Crawl-links NPM

Crawl Links

Crawl Links is a library that allows you to recursively crawl and scrape URLs from a website up to a specified depth. It provides flexibility for both Node.js and web browser environments.

developed by Wisdom Oparaocha

build and use dist/index.js — for web browsers

Repository

Compatibility

Node.js: Version 12 or above
Web Browsers: All modern browsers that support ES6

Installation

You can install Crawl Links using npm:

npm install crawl-links

Configuration

To use Crawl Links, follow these steps:

Import the library into your project:

// For Node.js
const crawlLinks = require('crawl-links');

// For Web Browser (with module bundler)
import crawlLinks from 'crawl-links';

Define the configuration options

The crawl-links package provides configuration options to customize the crawling behavior. These options should be passed as properties of an options object when calling the crawlLinks function.

const options = {
  urls: ['https://example.com'],
  maxDepth: 2,
  maxConcurrentRequests: 5,
  sameDomain: true
};

const result = await crawlLinks(options);
console.log(result);

urls: An array of URLs to crawl. The crawler will start from these URLs and recursively follow links.
maxDepth: The maximum depth level to crawl. The crawler will stop at this depth level and not follow further links.
maxConcurrentRequests: The maximum number of concurrent requests to make at a time.
sameDomain: If sameDomain is set to true, only links from the same domain will be crawled. If sameDomain is set to false or not provided, links from any domain will be crawled.

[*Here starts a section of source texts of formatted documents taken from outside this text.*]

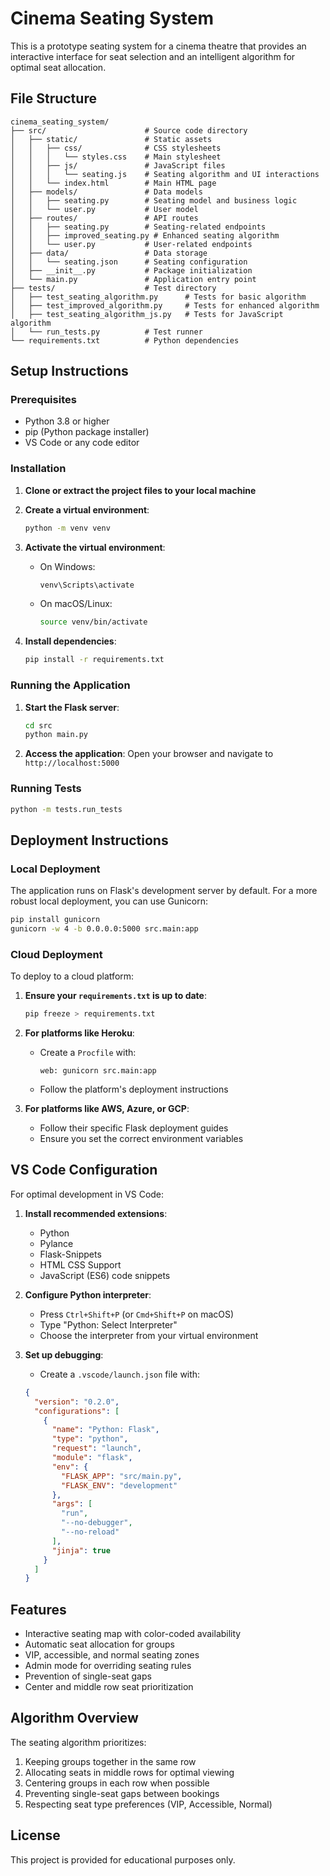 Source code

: # Cinema Seating System

This is a prototype seating system for a cinema theatre that provides an interactive interface for seat selection and an intelligent algorithm for optimal seat allocation.

## File Structure

```
cinema_seating_system/
├── src/                      # Source code directory
│   ├── static/               # Static assets
│   │   ├── css/              # CSS stylesheets
│   │   │   └── styles.css    # Main stylesheet
│   │   ├── js/               # JavaScript files
│   │   │   └── seating.js    # Seating algorithm and UI interactions
│   │   └── index.html        # Main HTML page
│   ├── models/               # Data models
│   │   ├── seating.py        # Seating model and business logic
│   │   └── user.py           # User model
│   ├── routes/               # API routes
│   │   ├── seating.py        # Seating-related endpoints
│   │   ├── improved_seating.py # Enhanced seating algorithm
│   │   └── user.py           # User-related endpoints
│   ├── data/                 # Data storage
│   │   └── seating.json      # Seating configuration
│   ├── __init__.py           # Package initialization
│   └── main.py               # Application entry point
├── tests/                    # Test directory
│   ├── test_seating_algorithm.py      # Tests for basic algorithm
│   ├── test_improved_algorithm.py     # Tests for enhanced algorithm
│   ├── test_seating_algorithm_js.py   # Tests for JavaScript algorithm
│   └── run_tests.py          # Test runner
└── requirements.txt          # Python dependencies
```

## Setup Instructions

### Prerequisites
- Python 3.8 or higher
- pip (Python package installer)
- VS Code or any code editor

### Installation

1. **Clone or extract the project files to your local machine**

2. **Create a virtual environment**:
   ```bash
   python -m venv venv
   ```

3. **Activate the virtual environment**:
   - On Windows:
     ```bash
     venv\Scripts\activate
     ```
   - On macOS/Linux:
     ```bash
     source venv/bin/activate
     ```

4. **Install dependencies**:
   ```bash
   pip install -r requirements.txt
   ```

### Running the Application

1. **Start the Flask server**:
   ```bash
   cd src
   python main.py
   ```

2. **Access the application**:
   Open your browser and navigate to `http://localhost:5000`

### Running Tests

```bash
python -m tests.run_tests
```

## Deployment Instructions

### Local Deployment

The application runs on Flask's development server by default. For a more robust local deployment, you can use Gunicorn:

```bash
pip install gunicorn
gunicorn -w 4 -b 0.0.0.0:5000 src.main:app
```

### Cloud Deployment

To deploy to a cloud platform:

1. **Ensure your `requirements.txt` is up to date**:
   ```bash
   pip freeze > requirements.txt
   ```

2. **For platforms like Heroku**:
   - Create a `Procfile` with:
     ```
     web: gunicorn src.main:app
     ```
   - Follow the platform's deployment instructions

3. **For platforms like AWS, Azure, or GCP**:
   - Follow their specific Flask deployment guides
   - Ensure you set the correct environment variables

## VS Code Configuration

For optimal development in VS Code:

1. **Install recommended extensions**:
   - Python
   - Pylance
   - Flask-Snippets
   - HTML CSS Support
   - JavaScript (ES6) code snippets

2. **Configure Python interpreter**:
   - Press `Ctrl+Shift+P` (or `Cmd+Shift+P` on macOS)
   - Type "Python: Select Interpreter"
   - Choose the interpreter from your virtual environment

3. **Set up debugging**:
   - Create a `.vscode/launch.json` file with:
   ```json
   {
     "version": "0.2.0",
     "configurations": [
       {
         "name": "Python: Flask",
         "type": "python",
         "request": "launch",
         "module": "flask",
         "env": {
           "FLASK_APP": "src/main.py",
           "FLASK_ENV": "development"
         },
         "args": [
           "run",
           "--no-debugger",
           "--no-reload"
         ],
         "jinja": true
       }
     ]
   }
   ```

## Features

- Interactive seating map with color-coded availability
- Automatic seat allocation for groups
- VIP, accessible, and normal seating zones
- Admin mode for overriding seating rules
- Prevention of single-seat gaps
- Center and middle row seat prioritization

## Algorithm Overview

The seating algorithm prioritizes:
1. Keeping groups together in the same row
2. Allocating seats in middle rows for optimal viewing
3. Centering groups in each row when possible
4. Preventing single-seat gaps between bookings
5. Respecting seat type preferences (VIP, Accessible, Normal)

## License

This project is provided for educational purposes only.
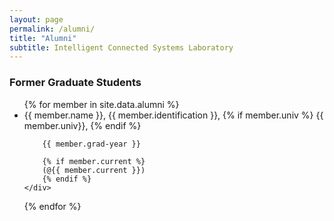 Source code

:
 ```yaml
---
layout: page
permalink: /alumni/
title: "Alumni" 
subtitle: Intelligent Connected Systems Laboratory
---
```


### Former Graduate Students

<ul>
{% for member in site.data.alumni %}
  <li>
    <div>
        {{ member.name }}, {{ member.identification }},
        {% if member.univ %}
        {{ member.univ}},
        {% endif %}

        {{ member.grad-year }}
        
        {% if member.current %}
        (@{{ member.current }})
        {% endif %}
    </div>
  </li>
{% endfor %}
</ul>

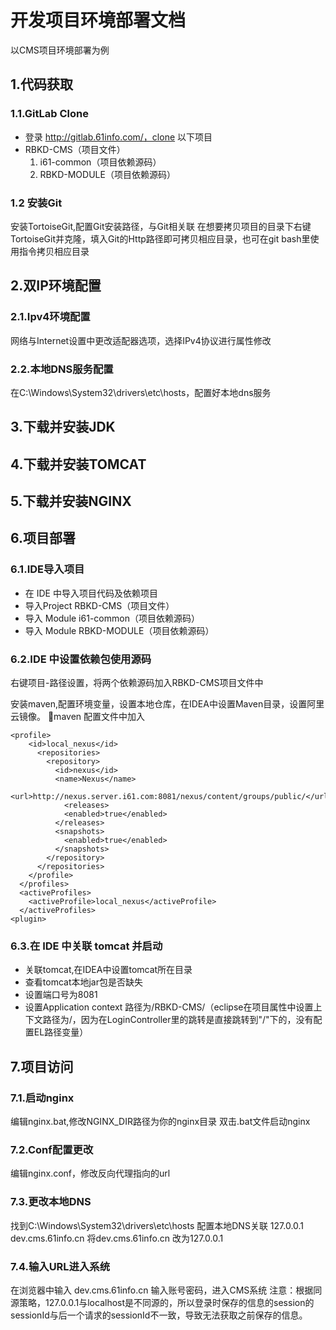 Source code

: # 开发项目环境部署文档
以CMS项目环境部署为例
## 1.代码获取
### 1.1.GitLab Clone
+ 登录 http://gitlab.61info.com/，clone 以下项目
+ RBKD-CMS（项目文件） 
  1. i61-common（项目依赖源码） 
  2. RBKD-MODULE（项目依赖源码）
### 1.2 安装Git
安装TortoiseGit,配置Git安装路径，与Git相关联
在想要拷贝项目的目录下右键TortoiseGit并克隆，填入Git的Http路径即可拷贝相应目录，也可在git bash里使用指令拷贝相应目录

## 2.双IP环境配置
### 2.1.Ipv4环境配置
网络与Internet设置中更改适配器选项，选择IPv4协议进行属性修改

### 2.2.本地DNS服务配置
在C:\Windows\System32\drivers\etc\hosts，配置好本地dns服务

## 3.下载并安装JDK
## 4.下载并安装TOMCAT
## 5.下载并安装NGINX
## 6.项目部署
### 6.1.IDE导入项目
+ 在 IDE 中导入项目代码及依赖项目
+ 导入Project    RBKD-CMS（项目文件）
+ 导入 Module   i61-common（项目依赖源码）
+ 导入 Module   RBKD-MODULE（项目依赖源码）
### 6.2.IDE 中设置依赖包使用源码
右键项目-路径设置，将两个依赖源码加入RBKD-CMS项目文件中

安装maven,配置环境变量，设置本地仓库，在IDEA中设置Maven目录，设置阿里云镜像。
maven 配置文件中加入
```
<profile>
    <id>local_nexus</id>
      <repositories>
        <repository>
          <id>nexus</id>
          <name>Nexus</name>
          <url>http://nexus.server.i61.com:8081/nexus/content/groups/public/</url>
            <releases>
			<enabled>true</enabled>
		  </releases>
          <snapshots>
			<enabled>true</enabled>
		  </snapshots>
        </repository>
      </repositories>
    </profile>
  </profiles>
  <activeProfiles>
    <activeProfile>local_nexus</activeProfile>
  </activeProfiles>
<plugin>
```
### 6.3.在 IDE 中关联 tomcat 并启动
+ 关联tomcat,在IDEA中设置tomcat所在目录
+ 查看tomcat本地jar包是否缺失
+ 设置端口号为8081
+ 设置Application context 路径为/RBKD-CMS/（eclipse在项目属性中设置上下文路径为/，因为在LoginController里的跳转是直接跳转到"/"下的，没有配置EL路径变量）

## 7.项目访问
### 7.1.启动nginx
编辑nginx.bat,修改NGINX_DIR路径为你的nginx目录
双击.bat文件启动nginx
### 7.2.Conf配置更改
编辑nginx.conf，修改反向代理指向的url

### 7.3.更改本地DNS
找到C:\Windows\System32\drivers\etc\hosts
配置本地DNS关联
127.0.0.1       dev.cms.61info.cn
将dev.cms.61info.cn 改为127.0.0.1
### 7.4.输入URL进入系统
在浏览器中输入 dev.cms.61info.cn
输入账号密码，进入CMS系统
注意：根据同源策略，127.0.0.1与localhost是不同源的，所以登录时保存的信息的session的sessionId与后一个请求的sessionId不一致，导致无法获取之前保存的信息。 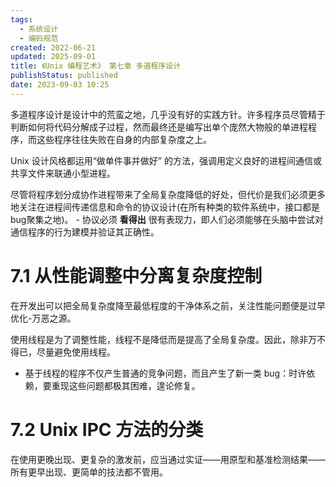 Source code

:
```yaml
---
tags:
  - 系统设计
  - 编码规范
created: 2022-06-21
updated: 2025-09-01
title: 《Unix 编程艺术》 第七章 多道程序设计
publishStatus: published
date: 2023-09-03 10:25
---
```


多道程序设计是设计中的荒蛮之地，几乎没有好的实践方针。许多程序员尽管精于判断如何将代码分解成子过程，然而最终还是编写出单个庞然大物般的单进程程序，而这些程序往往失败在自身的内部复杂度之上。

Unix 设计风格都运用“做单件事并做好” 的方法，强调用定义良好的进程间通信或共享文件来联通小型进程。

尽管将程序划分成协作进程带来了全局复杂度降低的好处，但代价是我们必须更多地关注在进程间传递信息和命令的协议设计(在所有种类的软件系统中，接口都是 bug聚集之地)。
    - 协议必须 **看得出** 很有表现力，即人们必须能够在头脑中尝试对通信程序的行为建模并验证其正确性。

# 7.1 从性能调整中分离复杂度控制

在开发出可以把全局复杂度降至最低程度的干净体系之前，关注性能问题便是过早优化-万恶之源。

使用线程是为了调整性能，线程不是降低而是提高了全局复杂度。因此，除非万不得已，尽量避免使用线程。
- 基于线程的程序不仅产生普通的竞争问题，而且产生了新一类 bug：时许依赖，要重现这些问题都极其困难，遑论修复。
# 7.2 Unix IPC 方法的分类

在使用更晚出现、更复杂的激发前，应当通过实证——用原型和基准检测结果——所有更早出现、更简单的技法都不管用。
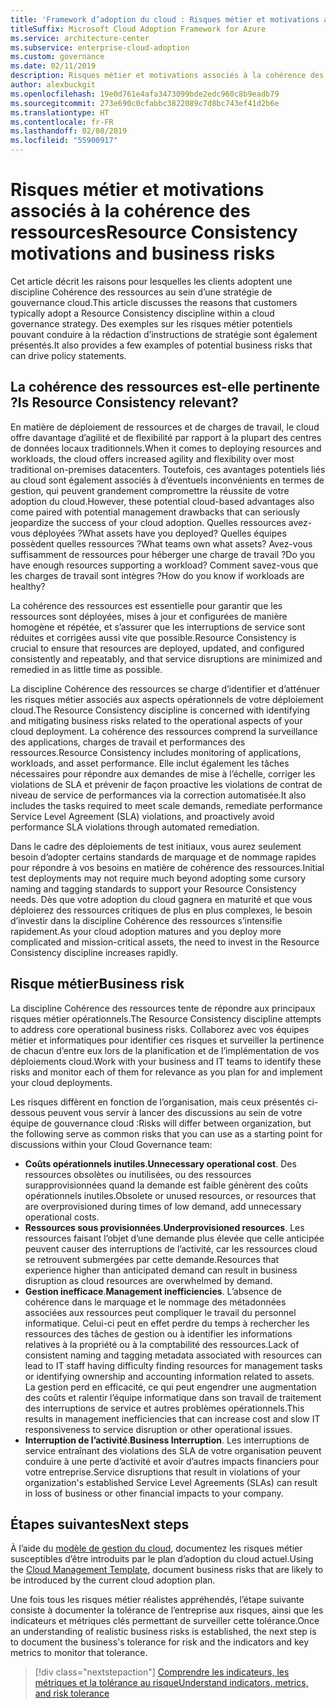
 ```yaml
---
title: 'Framework d’adoption du cloud : Risques métier et motivations associés à la cohérence des ressources'
titleSuffix: Microsoft Cloud Adoption Framework for Azure
ms.service: architecture-center
ms.subservice: enterprise-cloud-adoption
ms.custom: governance
ms.date: 02/11/2019
description: Risques métier et motivations associés à la cohérence des ressources
author: alexbuckgit
ms.openlocfilehash: 19e0d761e4afa3473099bde2edc960c8b9eadb79
ms.sourcegitcommit: 273e690c0cfabbc3822089c7d8bc743ef41d2b6e
ms.translationtype: HT
ms.contentlocale: fr-FR
ms.lasthandoff: 02/08/2019
ms.locfileid: "55900917"
---
```

# <a name="resource-consistency-motivations-and-business-risks"></a><span data-ttu-id="f8c2c-103">Risques métier et motivations associés à la cohérence des ressources</span><span class="sxs-lookup"><span data-stu-id="f8c2c-103">Resource Consistency motivations and business risks</span></span>

<span data-ttu-id="f8c2c-104">Cet article décrit les raisons pour lesquelles les clients adoptent une discipline Cohérence des ressources au sein d’une stratégie de gouvernance cloud.</span><span class="sxs-lookup"><span data-stu-id="f8c2c-104">This article discusses the reasons that customers typically adopt a Resource Consistency discipline within a cloud governance strategy.</span></span> <span data-ttu-id="f8c2c-105">Des exemples sur les risques métier potentiels pouvant conduire à la rédaction d’instructions de stratégie sont également présentés.</span><span class="sxs-lookup"><span data-stu-id="f8c2c-105">It also provides a few examples of potential business risks that can drive policy statements.</span></span>

<!-- markdownlint-disable MD026 -->

## <a name="is-resource-consistency-relevant"></a><span data-ttu-id="f8c2c-106">La cohérence des ressources est-elle pertinente ?</span><span class="sxs-lookup"><span data-stu-id="f8c2c-106">Is Resource Consistency relevant?</span></span>

<span data-ttu-id="f8c2c-107">En matière de déploiement de ressources et de charges de travail, le cloud offre davantage d’agilité et de flexibilité par rapport à la plupart des centres de données locaux traditionnels.</span><span class="sxs-lookup"><span data-stu-id="f8c2c-107">When it comes to deploying resources and workloads, the cloud offers increased agility and flexibility over most traditional on-premises datacenters.</span></span> <span data-ttu-id="f8c2c-108">Toutefois, ces avantages potentiels liés au cloud sont également associés à d’éventuels inconvénients en termes de gestion, qui peuvent grandement compromettre la réussite de votre adoption du cloud.</span><span class="sxs-lookup"><span data-stu-id="f8c2c-108">However, these potential cloud-based advantages also come paired with potential management drawbacks that can seriously jeopardize the success of your cloud adoption.</span></span> <span data-ttu-id="f8c2c-109">Quelles ressources avez-vous déployées ?</span><span class="sxs-lookup"><span data-stu-id="f8c2c-109">What assets have you deployed?</span></span> <span data-ttu-id="f8c2c-110">Quelles équipes possèdent quelles ressources ?</span><span class="sxs-lookup"><span data-stu-id="f8c2c-110">What teams own what assets?</span></span> <span data-ttu-id="f8c2c-111">Avez-vous suffisamment de ressources pour héberger une charge de travail ?</span><span class="sxs-lookup"><span data-stu-id="f8c2c-111">Do you have enough resources supporting a workload?</span></span> <span data-ttu-id="f8c2c-112">Comment savez-vous que les charges de travail sont intègres ?</span><span class="sxs-lookup"><span data-stu-id="f8c2c-112">How do you know if workloads are healthy?</span></span>

<span data-ttu-id="f8c2c-113">La cohérence des ressources est essentielle pour garantir que les ressources sont déployées, mises à jour et configurées de manière homogène et répétée, et s’assurer que les interruptions de service sont réduites et corrigées aussi vite que possible.</span><span class="sxs-lookup"><span data-stu-id="f8c2c-113">Resource Consistency is crucial to ensure that resources are deployed, updated, and configured consistently and repeatably, and that service disruptions are minimized and remedied in as little time as possible.</span></span>

<span data-ttu-id="f8c2c-114">La discipline Cohérence des ressources se charge d’identifier et d’atténuer les risques métier associés aux aspects opérationnels de votre déploiement cloud.</span><span class="sxs-lookup"><span data-stu-id="f8c2c-114">The Resource Consistency discipline is concerned with identifying and mitigating business risks related to the operational aspects of your cloud deployment.</span></span> <span data-ttu-id="f8c2c-115">La cohérence des ressources comprend la surveillance des applications, charges de travail et performances des ressources.</span><span class="sxs-lookup"><span data-stu-id="f8c2c-115">Resource Consistency includes monitoring of applications, workloads, and asset performance.</span></span> <span data-ttu-id="f8c2c-116">Elle inclut également les tâches nécessaires pour répondre aux demandes de mise à l’échelle, corriger les violations de SLA et prévenir de façon proactive les violations de contrat de niveau de service de performances via la correction automatisée.</span><span class="sxs-lookup"><span data-stu-id="f8c2c-116">It also includes the tasks required to meet scale demands, remediate performance Service Level Agreement (SLA) violations, and proactively avoid performance SLA violations through automated remediation.</span></span>

<span data-ttu-id="f8c2c-117">Dans le cadre des déploiements de test initiaux, vous aurez seulement besoin d’adopter certains standards de marquage et de nommage rapides pour répondre à vos besoins en matière de cohérence des ressources.</span><span class="sxs-lookup"><span data-stu-id="f8c2c-117">Initial test deployments may not require much beyond adopting some cursory naming and tagging standards to support your Resource Consistency needs.</span></span> <span data-ttu-id="f8c2c-118">Dès que votre adoption du cloud gagnera en maturité et que vous déploierez des ressources critiques de plus en plus complexes, le besoin d’investir dans la discipline Cohérence des ressources s’intensifie rapidement.</span><span class="sxs-lookup"><span data-stu-id="f8c2c-118">As your cloud adoption matures and you deploy more complicated and mission-critical assets, the need to invest in the Resource Consistency discipline increases rapidly.</span></span>

## <a name="business-risk"></a><span data-ttu-id="f8c2c-119">Risque métier</span><span class="sxs-lookup"><span data-stu-id="f8c2c-119">Business risk</span></span>

<span data-ttu-id="f8c2c-120">La discipline Cohérence des ressources tente de répondre aux principaux risques métier opérationnels.</span><span class="sxs-lookup"><span data-stu-id="f8c2c-120">The Resource Consistency discipline attempts to address core operational business risks.</span></span> <span data-ttu-id="f8c2c-121">Collaborez avec vos équipes métier et informatiques pour identifier ces risques et surveiller la pertinence de chacun d’entre eux lors de la planification et de l’implémentation de vos déploiements cloud.</span><span class="sxs-lookup"><span data-stu-id="f8c2c-121">Work with your business and IT teams to identify these risks and monitor each of them for relevance as you plan for and implement your cloud deployments.</span></span>

<span data-ttu-id="f8c2c-122">Les risques diffèrent en fonction de l’organisation, mais ceux présentés ci-dessous peuvent vous servir à lancer des discussions au sein de votre équipe de gouvernance cloud :</span><span class="sxs-lookup"><span data-stu-id="f8c2c-122">Risks will differ between organization, but the following serve as common risks that you can use as a starting point for discussions within your Cloud Governance team:</span></span>

- <span data-ttu-id="f8c2c-123">**Coûts opérationnels inutiles**.</span><span class="sxs-lookup"><span data-stu-id="f8c2c-123">**Unnecessary operational cost**.</span></span> <span data-ttu-id="f8c2c-124">Des ressources obsolètes ou inutilisées, ou des ressources surapprovisionnées quand la demande est faible génèrent des coûts opérationnels inutiles.</span><span class="sxs-lookup"><span data-stu-id="f8c2c-124">Obsolete or unused resources, or resources that are overprovisioned during times of low demand, add unnecessary operational costs.</span></span>
- <span data-ttu-id="f8c2c-125">**Ressources sous provisionnées**.</span><span class="sxs-lookup"><span data-stu-id="f8c2c-125">**Underprovisioned resources**.</span></span> <span data-ttu-id="f8c2c-126">Les ressources faisant l’objet d’une demande plus élevée que celle anticipée peuvent causer des interruptions de l’activité, car les ressources cloud se retrouvent submergées par cette demande.</span><span class="sxs-lookup"><span data-stu-id="f8c2c-126">Resources that experience higher than anticipated demand can result in business disruption as cloud resources are overwhelmed by demand.</span></span>
- <span data-ttu-id="f8c2c-127">**Gestion inefficace**.</span><span class="sxs-lookup"><span data-stu-id="f8c2c-127">**Management inefficiencies**.</span></span> <span data-ttu-id="f8c2c-128">L’absence de cohérence dans le marquage et le nommage des métadonnées associées aux ressources peut compliquer le travail du personnel informatique. Celui-ci peut en effet perdre du temps à rechercher les ressources des tâches de gestion ou à identifier les informations relatives à la propriété ou à la comptabilité des ressources.</span><span class="sxs-lookup"><span data-stu-id="f8c2c-128">Lack of consistent naming and tagging metadata associated with resources can lead to IT staff having difficulty finding resources for management tasks or identifying ownership and accounting information related to assets.</span></span> <span data-ttu-id="f8c2c-129">La gestion perd en efficacité, ce qui peut engendrer une augmentation des coûts et ralentir l’équipe informatique dans son travail de traitement des interruptions de service et autres problèmes opérationnels.</span><span class="sxs-lookup"><span data-stu-id="f8c2c-129">This results in management inefficiencies that can increase cost and slow IT responsiveness to service disruption or other operational issues.</span></span>
- <span data-ttu-id="f8c2c-130">**Interruption de l’activité**.</span><span class="sxs-lookup"><span data-stu-id="f8c2c-130">**Business Interruption**.</span></span> <span data-ttu-id="f8c2c-131">Les interruptions de service entraînant des violations des SLA de votre organisation peuvent conduire à une perte d’activité et avoir d’autres impacts financiers pour votre entreprise.</span><span class="sxs-lookup"><span data-stu-id="f8c2c-131">Service disruptions that result in violations of your organization's established Service Level Agreements (SLAs) can result in loss of business or other financial impacts to your company.</span></span>

## <a name="next-steps"></a><span data-ttu-id="f8c2c-132">Étapes suivantes</span><span class="sxs-lookup"><span data-stu-id="f8c2c-132">Next steps</span></span>

<span data-ttu-id="f8c2c-133">À l’aide du [modèle de gestion du cloud](./template.md), documentez les risques métier susceptibles d’être introduits par le plan d’adoption du cloud actuel.</span><span class="sxs-lookup"><span data-stu-id="f8c2c-133">Using the [Cloud Management Template](./template.md), document business risks that are likely to be introduced by the current cloud adoption plan.</span></span>

<span data-ttu-id="f8c2c-134">Une fois tous les risques métier réalistes appréhendés, l’étape suivante consiste à documenter la tolérance de l’entreprise aux risques, ainsi que les indicateurs et métriques clés permettant de surveiller cette tolérance.</span><span class="sxs-lookup"><span data-stu-id="f8c2c-134">Once an understanding of realistic business risks is established, the next step is to document the business's tolerance for risk and the indicators and key metrics to monitor that tolerance.</span></span>

> [!div class="nextstepaction"]
> [<span data-ttu-id="f8c2c-135">Comprendre les indicateurs, les métriques et la tolérance au risque</span><span class="sxs-lookup"><span data-stu-id="f8c2c-135">Understand indicators, metrics, and risk tolerance</span></span>](./metrics-tolerance.md)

In the example above, we define an options object with the urls, maxDepth, and maxConcurrentRequests properties. We pass this object to the crawlLinks function to initiate the crawling process. The crawler will start from the specified URLs and crawl up to a depth of 2, making a maximum of 10 concurrent requests.

Call the crawlLinks function

crawlLinks(options)
  .then((result) => {
    // Process the result
    console.log('Scraped Links:', result.scrapedLinks);
    console.log('Ignored Links:', result.ignoreLinks);
  })
  .catch((error) => {
    console.error('Error:', error);
  });

Usage

To start crawling, provide an array of URLs in the urls option.
The crawler will visit each URL and extract all the links found on the page.
It will then follow the links to the specified depth level, scraping URLs along the way.
Concurrent requests are limited to the specified maxConcurrentRequests value.
The result object contains the scrapedLinks and ignoreLinks arrays, which can be processed accordingly.

Examples

Here are some examples of how to use Crawl Links:

Example 1: Single-Page Scraping

const options = {
  urls: ['https://example.com'],
  maxDepth: 0,
  maxConcurrentRequests: 5
};

crawlLinks(options)
  .then((result) => {
    console.log('Scraped Links:', result.scrapedLinks);
  })
  .catch((error) => {
    console.error('Error:', error);
  });

This example performs scraping on a single page (maxDepth: 0), extracting all the links found on that page.

Example 2: Multi-Page Scraping

const options = {
  urls: ['https://example.com'],
  maxDepth: 2,
  maxConcurrentRequests: 10,
};

crawlLinks(options)
  .then((result) => {
    console.log('Scraped Links:', result.scrapedLinks);
    console.log('Ignored Links:', result.ignoreLinks);
  })
  .catch((error) => {
    console.error('Error:', error);
  });

This example performs scraping on a website up to a depth of 2, with a maximum of 10 concurrent requests.

URL Normalization

The crawl-links script performs URL normalization to ensure consistent and uniform URLs across different types. Here's how it handles normalization for various URL formats:

Absolute URLs

Absolute URLs, such as https://example.com/path/to/page, are already complete URLs that point to a specific web page. The script does not modify absolute URLs during the normalization process. They are used as-is to retrieve the webpage content.

Relative URLs

Relative URLs, such as /path/to/page or ../path/to/page, are URLs that are relative to the current page's URL. The script converts relative URLs to absolute URLs by combining them with the base URL of the current page. For example, if the base URL is https://example.com, a relative URL of /path/to/page will be normalized to https://example.com/path/to/page.

Protocol-less URLs

Protocol-less URLs, such as //example.com/path/to/page, do not specify a protocol (e.g., http or https). The script automatically adds the appropriate protocol based on the page's URL. For example, if the current page URL is https://example.com, a protocol-less URL of //example.com/path/to/page will be normalized to https://example.com/path/to/page.

Fragment URLs

Fragment URLs, such as https://example.com/page#section, include a fragment identifier starting with a # symbol. The script removes the fragment part during normalization to avoid duplicate URLs. For example, https://example.com/page#section will be normalized to https://example.com/page.

Trailing Slashes

The script removes trailing slashes from URLs to ensure consistency. For example, https://example.com/path/ will be normalized to https://example.com/path.

By performing these normalization techniques, the crawl-links script ensures that URLs are consistent, avoids duplicates caused by different URL variations, and facilitates proper navigation through the website's structure.